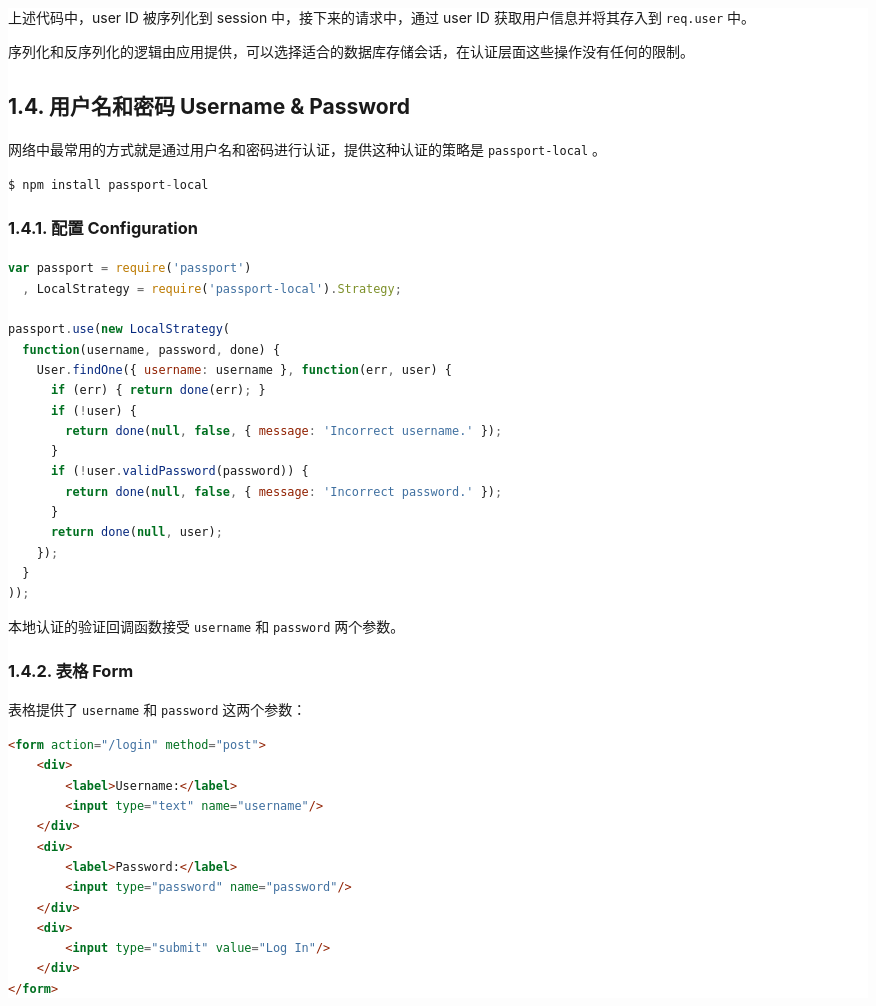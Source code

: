 上述代码中，user ID 被序列化到 session 中，接下来的请求中，通过 user ID 获取用户信息并将其存入到 ```req.user``` 中。

序列化和反序列化的逻辑由应用提供，可以选择适合的数据库存储会话，在认证层面这些操作没有任何的限制。

## 1.4. 用户名和密码 Username & Password

网络中最常用的方式就是通过用户名和密码进行认证，提供这种认证的策略是 ```passport-local``` 。

```js
$ npm install passport-local
```

### 1.4.1. 配置 Configuration

```js
var passport = require('passport')
  , LocalStrategy = require('passport-local').Strategy;

passport.use(new LocalStrategy(
  function(username, password, done) {
    User.findOne({ username: username }, function(err, user) {
      if (err) { return done(err); }
      if (!user) {
        return done(null, false, { message: 'Incorrect username.' });
      }
      if (!user.validPassword(password)) {
        return done(null, false, { message: 'Incorrect password.' });
      }
      return done(null, user);
    });
  }
));
```

本地认证的验证回调函数接受 ```username``` 和 ```password``` 两个参数。

### 1.4.2. 表格 Form

表格提供了 ```username``` 和 ```password``` 这两个参数：

```html
<form action="/login" method="post">
    <div>
        <label>Username:</label>
        <input type="text" name="username"/>
    </div>
    <div>
        <label>Password:</label>
        <input type="password" name="password"/>
    </div>
    <div>
        <input type="submit" value="Log In"/>
    </div>
</form>
```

WORK INSTRUCTION: List each line of the entries that holds the string "LocalStrategy".

WRITTEN ANSWER:
  , LocalStrategy = require('passport-local').Strategy;
passport.use(new LocalStrategy(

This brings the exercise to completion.